## WHAT IS REQUIRED
Give back all the records below, unaltered.

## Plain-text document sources
══════

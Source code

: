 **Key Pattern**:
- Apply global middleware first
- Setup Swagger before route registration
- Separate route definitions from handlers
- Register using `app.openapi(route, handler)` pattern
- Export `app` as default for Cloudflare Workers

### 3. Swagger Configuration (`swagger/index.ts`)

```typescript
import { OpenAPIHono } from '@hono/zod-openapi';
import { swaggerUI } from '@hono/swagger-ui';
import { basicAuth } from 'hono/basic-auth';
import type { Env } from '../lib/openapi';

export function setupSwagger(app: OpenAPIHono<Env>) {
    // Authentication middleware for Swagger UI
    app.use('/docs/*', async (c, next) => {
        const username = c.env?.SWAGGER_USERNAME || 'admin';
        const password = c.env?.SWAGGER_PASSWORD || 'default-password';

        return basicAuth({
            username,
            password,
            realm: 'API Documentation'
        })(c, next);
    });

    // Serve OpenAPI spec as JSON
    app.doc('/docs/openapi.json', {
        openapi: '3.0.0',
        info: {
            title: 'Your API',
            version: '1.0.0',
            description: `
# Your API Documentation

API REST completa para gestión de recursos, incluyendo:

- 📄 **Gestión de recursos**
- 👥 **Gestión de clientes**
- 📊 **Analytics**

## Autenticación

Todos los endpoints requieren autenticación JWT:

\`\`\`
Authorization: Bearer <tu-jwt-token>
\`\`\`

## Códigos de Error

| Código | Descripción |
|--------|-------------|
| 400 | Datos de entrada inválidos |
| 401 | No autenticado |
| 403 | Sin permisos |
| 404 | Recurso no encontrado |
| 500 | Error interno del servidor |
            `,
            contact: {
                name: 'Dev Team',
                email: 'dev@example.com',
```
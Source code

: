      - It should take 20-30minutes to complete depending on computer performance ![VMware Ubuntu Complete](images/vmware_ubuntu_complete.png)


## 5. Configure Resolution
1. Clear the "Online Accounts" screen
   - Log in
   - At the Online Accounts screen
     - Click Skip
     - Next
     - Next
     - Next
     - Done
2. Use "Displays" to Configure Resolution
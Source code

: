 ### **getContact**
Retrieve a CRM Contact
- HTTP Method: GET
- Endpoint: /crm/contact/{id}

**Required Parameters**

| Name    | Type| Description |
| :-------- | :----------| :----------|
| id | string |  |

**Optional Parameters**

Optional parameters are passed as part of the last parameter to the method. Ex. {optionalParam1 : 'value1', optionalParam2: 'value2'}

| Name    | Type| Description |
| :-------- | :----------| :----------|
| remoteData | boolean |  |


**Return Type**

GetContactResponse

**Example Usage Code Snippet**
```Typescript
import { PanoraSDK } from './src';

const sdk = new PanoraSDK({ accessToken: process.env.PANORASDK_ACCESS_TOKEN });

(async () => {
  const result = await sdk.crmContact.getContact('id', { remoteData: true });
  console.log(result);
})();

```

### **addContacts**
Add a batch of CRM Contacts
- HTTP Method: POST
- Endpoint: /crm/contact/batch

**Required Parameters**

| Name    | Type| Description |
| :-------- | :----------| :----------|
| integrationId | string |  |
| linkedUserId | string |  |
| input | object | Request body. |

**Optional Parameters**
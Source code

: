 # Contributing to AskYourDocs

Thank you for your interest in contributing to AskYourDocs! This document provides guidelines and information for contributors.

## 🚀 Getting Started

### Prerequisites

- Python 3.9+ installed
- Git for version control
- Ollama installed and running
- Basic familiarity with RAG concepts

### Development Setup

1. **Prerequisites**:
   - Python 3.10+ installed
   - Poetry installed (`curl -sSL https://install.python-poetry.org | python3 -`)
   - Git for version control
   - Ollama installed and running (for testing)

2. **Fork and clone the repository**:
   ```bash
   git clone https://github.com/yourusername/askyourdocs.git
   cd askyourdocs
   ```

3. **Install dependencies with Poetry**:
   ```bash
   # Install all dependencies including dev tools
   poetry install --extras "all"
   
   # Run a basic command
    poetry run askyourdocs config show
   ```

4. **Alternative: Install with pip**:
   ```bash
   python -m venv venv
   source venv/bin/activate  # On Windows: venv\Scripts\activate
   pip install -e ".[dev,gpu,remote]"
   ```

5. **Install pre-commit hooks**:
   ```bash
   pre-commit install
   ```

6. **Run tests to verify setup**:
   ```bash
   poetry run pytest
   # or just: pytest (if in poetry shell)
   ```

══════

## ANSWER TO THE PROBLEM
Source code

: **Key Pattern**:
- Apply global middleware first
- Setup Swagger before route registration
- Separate route definitions from handlers
- Register using `app.openapi(route, handler)` pattern
- Export `app` as default for Cloudflare Workers

### 3. Swagger Configuration (`swagger/index.ts`)

```typescript
import { OpenAPIHono } from '@hono/zod-openapi';
import { swaggerUI } from '@hono/swagger-ui';
import { basicAuth } from 'hono/basic-auth';
import type { Env } from '../lib/openapi';

export function setupSwagger(app: OpenAPIHono<Env>) {
    // Authentication middleware for Swagger UI
    app.use('/docs/*', async (c, next) => {
        const username = c.env?.SWAGGER_USERNAME || 'admin';
        const password = c.env?.SWAGGER_PASSWORD || 'default-password';

        return basicAuth({
            username,
            password,
            realm: 'API Documentation'
        })(c, next);
    });

    // Serve OpenAPI spec as JSON
    app.doc('/docs/openapi.json', {
        openapi: '3.0.0',
        info: {
            title: 'Your API',
            version: '1.0.0',
            description: `
# Your API Documentation

API REST completa para gestión de recursos, incluyendo:

- 📄 **Gestión de recursos**
- 👥 **Gestión de clientes**
- 📊 **Analytics**

## Autenticación

Todos los endpoints requieren autenticación JWT:

\`\`\`
Authorization: Bearer <tu-jwt-token>
\`\`\`

## Códigos de Error

| Código | Descripción |
|--------|-------------|
| 400 | Datos de entrada inválidos |
| 401 | No autenticado |
| 403 | Sin permisos |
| 404 | Recurso no encontrado |
| 500 | Error interno del servidor |
            `,
            contact: {
                name: 'Dev Team',
                email: 'dev@example.com',
```
Source code

:      - It should take 20-30minutes to complete depending on computer performance ![VMware Ubuntu Complete](images/vmware_ubuntu_complete.png)


## 5. Configure Resolution
1. Clear the "Online Accounts" screen
   - Log in
   - At the Online Accounts screen
     - Click Skip
     - Next
     - Next
     - Next
     - Done
2. Use "Displays" to Configure Resolution
Source code

: ### **getContact**
Retrieve a CRM Contact
- HTTP Method: GET
- Endpoint: /crm/contact/{id}

**Required Parameters**

| Name    | Type| Description |
| :-------- | :----------| :----------|
| id | string |  |

**Optional Parameters**

Optional parameters are passed as part of the last parameter to the method. Ex. {optionalParam1 : 'value1', optionalParam2: 'value2'}

| Name    | Type| Description |
| :-------- | :----------| :----------|
| remoteData | boolean |  |


**Return Type**

GetContactResponse

**Example Usage Code Snippet**
```Typescript
import { PanoraSDK } from './src';

const sdk = new PanoraSDK({ accessToken: process.env.PANORASDK_ACCESS_TOKEN });

(async () => {
  const result = await sdk.crmContact.getContact('id', { remoteData: true });
  console.log(result);
})();

```

### **addContacts**
Add a batch of CRM Contacts
- HTTP Method: POST
- Endpoint: /crm/contact/batch

**Required Parameters**

| Name    | Type| Description |
| :-------- | :----------| :----------|
| integrationId | string |  |
| linkedUserId | string |  |
| input | object | Request body. |

**Optional Parameters**
Source code

: # Contributing to AskYourDocs

Thank you for your interest in contributing to AskYourDocs! This document provides guidelines and information for contributors.

## 🚀 Getting Started

### Prerequisites

- Python 3.9+ installed
- Git for version control
- Ollama installed and running
- Basic familiarity with RAG concepts

### Development Setup

1. **Prerequisites**:
   - Python 3.10+ installed
   - Poetry installed (`curl -sSL https://install.python-poetry.org | python3 -`)
   - Git for version control
   - Ollama installed and running (for testing)

2. **Fork and clone the repository**:
   ```bash
   git clone https://github.com/yourusername/askyourdocs.git
   cd askyourdocs
   ```

3. **Install dependencies with Poetry**:
   ```bash
   # Install all dependencies including dev tools
   poetry install --extras "all"
   
   # Run a basic command
    poetry run askyourdocs config show
   ```

4. **Alternative: Install with pip**:
   ```bash
   python -m venv venv
   source venv/bin/activate  # On Windows: venv\Scripts\activate
   pip install -e ".[dev,gpu,remote]"
   ```

5. **Install pre-commit hooks**:
   ```bash
   pre-commit install
   ```

6. **Run tests to verify setup**:
   ```bash
   poetry run pytest
   # or just: pytest (if in poetry shell)
   ```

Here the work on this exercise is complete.